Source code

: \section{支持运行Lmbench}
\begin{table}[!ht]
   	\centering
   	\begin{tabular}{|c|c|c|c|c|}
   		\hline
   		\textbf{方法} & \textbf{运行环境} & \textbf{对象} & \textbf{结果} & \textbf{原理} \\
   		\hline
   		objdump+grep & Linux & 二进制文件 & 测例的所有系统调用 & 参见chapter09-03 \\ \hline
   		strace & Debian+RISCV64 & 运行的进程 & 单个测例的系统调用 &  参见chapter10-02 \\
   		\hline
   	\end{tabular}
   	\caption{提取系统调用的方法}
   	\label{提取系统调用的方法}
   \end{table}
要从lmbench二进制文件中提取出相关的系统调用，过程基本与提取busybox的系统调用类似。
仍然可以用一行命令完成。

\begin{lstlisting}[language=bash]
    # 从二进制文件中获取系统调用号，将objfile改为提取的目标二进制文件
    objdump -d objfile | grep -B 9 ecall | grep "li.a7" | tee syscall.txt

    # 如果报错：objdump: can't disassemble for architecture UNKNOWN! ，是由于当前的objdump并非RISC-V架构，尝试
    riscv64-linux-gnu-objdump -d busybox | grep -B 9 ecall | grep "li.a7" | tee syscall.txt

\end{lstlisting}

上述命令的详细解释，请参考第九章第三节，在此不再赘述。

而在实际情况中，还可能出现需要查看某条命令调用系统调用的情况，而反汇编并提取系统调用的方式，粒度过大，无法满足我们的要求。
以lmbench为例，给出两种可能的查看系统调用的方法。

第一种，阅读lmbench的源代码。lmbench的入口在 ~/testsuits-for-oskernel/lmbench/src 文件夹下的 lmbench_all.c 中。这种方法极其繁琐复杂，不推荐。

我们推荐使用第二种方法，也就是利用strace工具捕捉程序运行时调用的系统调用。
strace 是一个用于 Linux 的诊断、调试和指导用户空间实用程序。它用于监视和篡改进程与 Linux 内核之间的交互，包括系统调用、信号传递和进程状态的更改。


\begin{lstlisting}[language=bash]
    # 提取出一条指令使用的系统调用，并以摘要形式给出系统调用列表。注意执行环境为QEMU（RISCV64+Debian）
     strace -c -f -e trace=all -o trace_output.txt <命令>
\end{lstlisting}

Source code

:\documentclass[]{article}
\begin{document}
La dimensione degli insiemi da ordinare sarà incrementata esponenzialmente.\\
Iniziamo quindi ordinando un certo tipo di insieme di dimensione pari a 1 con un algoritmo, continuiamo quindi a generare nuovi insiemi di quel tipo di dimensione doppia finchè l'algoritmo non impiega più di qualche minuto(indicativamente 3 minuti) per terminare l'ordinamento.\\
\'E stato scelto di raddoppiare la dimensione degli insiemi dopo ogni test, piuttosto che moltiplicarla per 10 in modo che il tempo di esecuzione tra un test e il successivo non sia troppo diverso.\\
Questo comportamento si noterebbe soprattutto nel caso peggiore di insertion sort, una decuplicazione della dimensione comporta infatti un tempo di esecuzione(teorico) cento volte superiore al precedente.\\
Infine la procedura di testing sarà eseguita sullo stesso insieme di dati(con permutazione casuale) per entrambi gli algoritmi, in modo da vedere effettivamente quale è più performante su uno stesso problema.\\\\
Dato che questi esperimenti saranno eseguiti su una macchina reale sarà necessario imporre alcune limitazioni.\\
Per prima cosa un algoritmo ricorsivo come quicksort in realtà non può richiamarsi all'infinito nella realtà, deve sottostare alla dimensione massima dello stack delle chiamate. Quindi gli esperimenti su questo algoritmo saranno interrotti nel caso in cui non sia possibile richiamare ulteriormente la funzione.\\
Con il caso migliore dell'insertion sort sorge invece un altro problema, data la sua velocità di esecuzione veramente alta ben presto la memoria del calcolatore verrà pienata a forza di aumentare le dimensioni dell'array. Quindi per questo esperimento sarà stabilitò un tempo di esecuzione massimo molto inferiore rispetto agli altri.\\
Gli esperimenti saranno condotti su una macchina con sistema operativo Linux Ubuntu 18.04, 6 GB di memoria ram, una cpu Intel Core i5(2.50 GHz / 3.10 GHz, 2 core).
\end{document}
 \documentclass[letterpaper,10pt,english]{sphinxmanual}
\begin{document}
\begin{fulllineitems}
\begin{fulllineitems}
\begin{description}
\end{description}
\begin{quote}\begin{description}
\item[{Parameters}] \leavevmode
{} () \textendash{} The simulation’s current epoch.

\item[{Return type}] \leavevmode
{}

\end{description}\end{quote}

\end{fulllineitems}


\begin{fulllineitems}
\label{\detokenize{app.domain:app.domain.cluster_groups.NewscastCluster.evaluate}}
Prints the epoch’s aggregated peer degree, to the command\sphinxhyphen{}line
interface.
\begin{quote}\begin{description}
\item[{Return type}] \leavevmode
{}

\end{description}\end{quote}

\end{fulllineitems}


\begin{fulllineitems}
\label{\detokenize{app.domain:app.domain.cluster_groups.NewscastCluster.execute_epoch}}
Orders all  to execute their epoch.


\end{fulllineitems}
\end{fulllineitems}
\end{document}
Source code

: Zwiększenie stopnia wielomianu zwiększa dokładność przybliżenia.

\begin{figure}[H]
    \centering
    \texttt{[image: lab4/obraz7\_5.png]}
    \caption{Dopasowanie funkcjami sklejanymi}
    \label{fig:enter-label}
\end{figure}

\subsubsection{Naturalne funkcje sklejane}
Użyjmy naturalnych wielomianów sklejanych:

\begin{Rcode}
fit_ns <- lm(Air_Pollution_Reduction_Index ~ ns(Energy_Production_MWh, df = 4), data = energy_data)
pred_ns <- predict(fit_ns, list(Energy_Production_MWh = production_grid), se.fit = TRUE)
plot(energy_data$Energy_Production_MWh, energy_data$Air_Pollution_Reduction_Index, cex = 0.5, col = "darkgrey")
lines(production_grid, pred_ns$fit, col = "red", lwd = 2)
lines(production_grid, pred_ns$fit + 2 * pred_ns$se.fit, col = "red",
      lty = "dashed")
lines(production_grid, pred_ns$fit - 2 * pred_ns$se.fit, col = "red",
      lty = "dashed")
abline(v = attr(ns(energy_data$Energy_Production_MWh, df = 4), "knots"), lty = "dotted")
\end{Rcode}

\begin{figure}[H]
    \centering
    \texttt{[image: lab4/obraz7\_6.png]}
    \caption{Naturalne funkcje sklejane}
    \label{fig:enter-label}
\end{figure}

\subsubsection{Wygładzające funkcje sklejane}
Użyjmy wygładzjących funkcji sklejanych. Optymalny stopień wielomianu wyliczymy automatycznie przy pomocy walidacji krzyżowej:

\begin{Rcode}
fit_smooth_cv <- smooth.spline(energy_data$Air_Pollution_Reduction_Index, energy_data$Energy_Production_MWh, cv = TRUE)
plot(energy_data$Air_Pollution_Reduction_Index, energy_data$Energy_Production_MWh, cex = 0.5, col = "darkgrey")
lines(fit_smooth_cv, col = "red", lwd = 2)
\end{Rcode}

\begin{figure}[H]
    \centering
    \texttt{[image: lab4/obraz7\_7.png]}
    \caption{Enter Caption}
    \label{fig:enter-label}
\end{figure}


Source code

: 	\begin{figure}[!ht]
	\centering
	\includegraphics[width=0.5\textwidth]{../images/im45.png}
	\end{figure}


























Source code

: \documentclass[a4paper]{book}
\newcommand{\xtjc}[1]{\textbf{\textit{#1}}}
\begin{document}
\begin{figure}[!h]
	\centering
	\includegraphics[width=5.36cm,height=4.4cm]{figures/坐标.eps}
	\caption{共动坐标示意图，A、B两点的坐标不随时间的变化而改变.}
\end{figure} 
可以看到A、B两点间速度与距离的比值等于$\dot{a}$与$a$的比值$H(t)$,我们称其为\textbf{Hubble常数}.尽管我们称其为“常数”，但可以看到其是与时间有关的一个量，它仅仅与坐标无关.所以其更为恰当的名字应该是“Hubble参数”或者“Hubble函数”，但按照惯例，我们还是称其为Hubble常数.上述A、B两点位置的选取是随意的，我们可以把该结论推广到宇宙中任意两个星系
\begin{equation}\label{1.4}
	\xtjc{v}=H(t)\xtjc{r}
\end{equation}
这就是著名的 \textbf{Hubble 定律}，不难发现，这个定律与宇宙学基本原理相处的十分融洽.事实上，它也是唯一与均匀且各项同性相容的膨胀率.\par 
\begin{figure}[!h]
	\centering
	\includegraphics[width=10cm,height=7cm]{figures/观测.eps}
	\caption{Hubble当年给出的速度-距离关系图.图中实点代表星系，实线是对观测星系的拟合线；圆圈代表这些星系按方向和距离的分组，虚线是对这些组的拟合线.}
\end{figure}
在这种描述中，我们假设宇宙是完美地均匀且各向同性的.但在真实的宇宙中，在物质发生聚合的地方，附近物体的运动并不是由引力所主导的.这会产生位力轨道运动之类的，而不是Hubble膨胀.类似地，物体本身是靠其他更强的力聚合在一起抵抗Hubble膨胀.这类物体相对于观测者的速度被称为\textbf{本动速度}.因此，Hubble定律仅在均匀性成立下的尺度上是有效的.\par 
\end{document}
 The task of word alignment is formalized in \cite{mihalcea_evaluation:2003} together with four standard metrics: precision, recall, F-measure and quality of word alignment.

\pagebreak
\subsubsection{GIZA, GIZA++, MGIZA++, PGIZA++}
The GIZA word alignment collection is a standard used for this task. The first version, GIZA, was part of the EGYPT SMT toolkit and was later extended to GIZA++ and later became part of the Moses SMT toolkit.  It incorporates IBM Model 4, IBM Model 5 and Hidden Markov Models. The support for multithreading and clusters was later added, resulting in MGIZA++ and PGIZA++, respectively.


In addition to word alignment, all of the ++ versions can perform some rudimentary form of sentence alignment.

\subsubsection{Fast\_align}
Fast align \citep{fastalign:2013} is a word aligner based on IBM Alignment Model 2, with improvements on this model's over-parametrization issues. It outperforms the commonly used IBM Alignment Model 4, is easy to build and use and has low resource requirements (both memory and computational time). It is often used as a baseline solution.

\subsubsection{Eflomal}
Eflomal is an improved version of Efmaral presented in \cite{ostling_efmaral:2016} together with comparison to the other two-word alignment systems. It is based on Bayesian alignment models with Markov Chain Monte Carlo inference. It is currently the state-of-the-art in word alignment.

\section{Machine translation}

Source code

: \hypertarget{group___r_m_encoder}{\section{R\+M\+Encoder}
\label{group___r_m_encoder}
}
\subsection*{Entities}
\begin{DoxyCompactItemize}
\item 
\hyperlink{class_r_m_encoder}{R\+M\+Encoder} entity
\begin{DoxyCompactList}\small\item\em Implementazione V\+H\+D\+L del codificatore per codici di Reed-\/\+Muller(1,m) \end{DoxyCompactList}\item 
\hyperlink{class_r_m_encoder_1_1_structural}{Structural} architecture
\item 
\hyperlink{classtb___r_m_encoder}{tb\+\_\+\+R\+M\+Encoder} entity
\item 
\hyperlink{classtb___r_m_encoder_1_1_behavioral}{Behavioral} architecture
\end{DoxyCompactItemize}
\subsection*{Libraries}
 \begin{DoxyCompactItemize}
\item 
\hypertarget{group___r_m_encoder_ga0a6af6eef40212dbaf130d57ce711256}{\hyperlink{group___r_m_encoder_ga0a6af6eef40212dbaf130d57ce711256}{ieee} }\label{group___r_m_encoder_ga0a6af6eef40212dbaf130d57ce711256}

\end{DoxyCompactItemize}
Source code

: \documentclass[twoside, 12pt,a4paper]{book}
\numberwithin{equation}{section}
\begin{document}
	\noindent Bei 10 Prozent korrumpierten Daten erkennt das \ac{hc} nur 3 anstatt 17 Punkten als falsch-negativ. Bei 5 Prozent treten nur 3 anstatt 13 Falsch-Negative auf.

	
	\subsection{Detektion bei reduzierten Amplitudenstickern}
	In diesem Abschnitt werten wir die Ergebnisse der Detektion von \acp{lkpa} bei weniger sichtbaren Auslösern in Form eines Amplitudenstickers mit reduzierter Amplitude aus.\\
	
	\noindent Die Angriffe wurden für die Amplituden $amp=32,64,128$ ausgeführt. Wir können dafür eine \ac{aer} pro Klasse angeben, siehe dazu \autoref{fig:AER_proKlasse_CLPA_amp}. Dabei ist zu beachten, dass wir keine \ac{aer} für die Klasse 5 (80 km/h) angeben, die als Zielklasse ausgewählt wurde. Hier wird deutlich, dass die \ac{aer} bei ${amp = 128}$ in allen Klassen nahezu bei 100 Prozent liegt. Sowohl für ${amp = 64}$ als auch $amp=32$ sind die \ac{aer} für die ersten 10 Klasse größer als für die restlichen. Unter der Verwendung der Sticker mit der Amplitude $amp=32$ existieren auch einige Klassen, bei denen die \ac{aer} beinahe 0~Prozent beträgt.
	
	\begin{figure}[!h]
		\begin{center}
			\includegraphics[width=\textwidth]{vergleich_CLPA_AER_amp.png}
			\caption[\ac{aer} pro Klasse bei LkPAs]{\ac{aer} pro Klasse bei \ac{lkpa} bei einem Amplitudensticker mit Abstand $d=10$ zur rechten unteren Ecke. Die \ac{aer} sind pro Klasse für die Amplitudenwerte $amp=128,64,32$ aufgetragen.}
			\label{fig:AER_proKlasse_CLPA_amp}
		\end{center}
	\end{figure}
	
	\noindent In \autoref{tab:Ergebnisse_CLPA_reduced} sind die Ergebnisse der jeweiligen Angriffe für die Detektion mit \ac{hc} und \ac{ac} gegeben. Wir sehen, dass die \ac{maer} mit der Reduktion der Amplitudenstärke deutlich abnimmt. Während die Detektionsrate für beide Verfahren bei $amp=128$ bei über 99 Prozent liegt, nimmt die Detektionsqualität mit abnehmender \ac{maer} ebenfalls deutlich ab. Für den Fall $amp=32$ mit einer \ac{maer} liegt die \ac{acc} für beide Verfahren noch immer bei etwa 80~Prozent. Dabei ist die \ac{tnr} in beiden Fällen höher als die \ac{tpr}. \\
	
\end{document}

■ EXERCISE DIRECTIONS ■
Take the lines from the one containing "beinahe 0~Prozent beträgt." to the last line of the material above and write them out exactly.

■ RESPONSE FOR THIS EXERCISE ■
	\noindent Die Angriffe wurden für die Amplituden $amp=32,64,128$ ausgeführt. Wir können dafür eine \ac{aer} pro Klasse angeben, siehe dazu \autoref{fig:AER_proKlasse_CLPA_amp}. Dabei ist zu beachten, dass wir keine \ac{aer} für die Klasse 5 (80 km/h) angeben, die als Zielklasse ausgewählt wurde. Hier wird deutlich, dass die \ac{aer} bei ${amp = 128}$ in allen Klassen nahezu bei 100 Prozent liegt. Sowohl für ${amp = 64}$ als auch $amp=32$ sind die \ac{aer} für die ersten 10 Klasse größer als für die restlichen. Unter der Verwendung der Sticker mit der Amplitude $amp=32$ existieren auch einige Klassen, bei denen die \ac{aer} beinahe 0~Prozent beträgt.
	
	\begin{figure}[!h]
		\begin{center}
			\includegraphics[width=\textwidth]{vergleich_CLPA_AER_amp.png}
			\caption[\ac{aer} pro Klasse bei LkPAs]{\ac{aer} pro Klasse bei \ac{lkpa} bei einem Amplitudensticker mit Abstand $d=10$ zur rechten unteren Ecke. Die \ac{aer} sind pro Klasse für die Amplitudenwerte $amp=128,64,32$ aufgetragen.}
			\label{fig:AER_proKlasse_CLPA_amp}
		\end{center}
	\end{figure}
	
	\noindent In \autoref{tab:Ergebnisse_CLPA_reduced} sind die Ergebnisse der jeweiligen Angriffe für die Detektion mit \ac{hc} und \ac{ac} gegeben. Wir sehen, dass die \ac{maer} mit der Reduktion der Amplitudenstärke deutlich abnimmt. Während die Detektionsrate für beide Verfahren bei $amp=128$ bei über 99 Prozent liegt, nimmt die Detektionsqualität mit abnehmender \ac{maer} ebenfalls deutlich ab. Für den Fall $amp=32$ mit einer \ac{maer} liegt die \ac{acc} für beide Verfahren noch immer bei etwa 80~Prozent. Dabei ist die \ac{tnr} in beiden Fällen höher als die \ac{tpr}. \\
	
\end{document}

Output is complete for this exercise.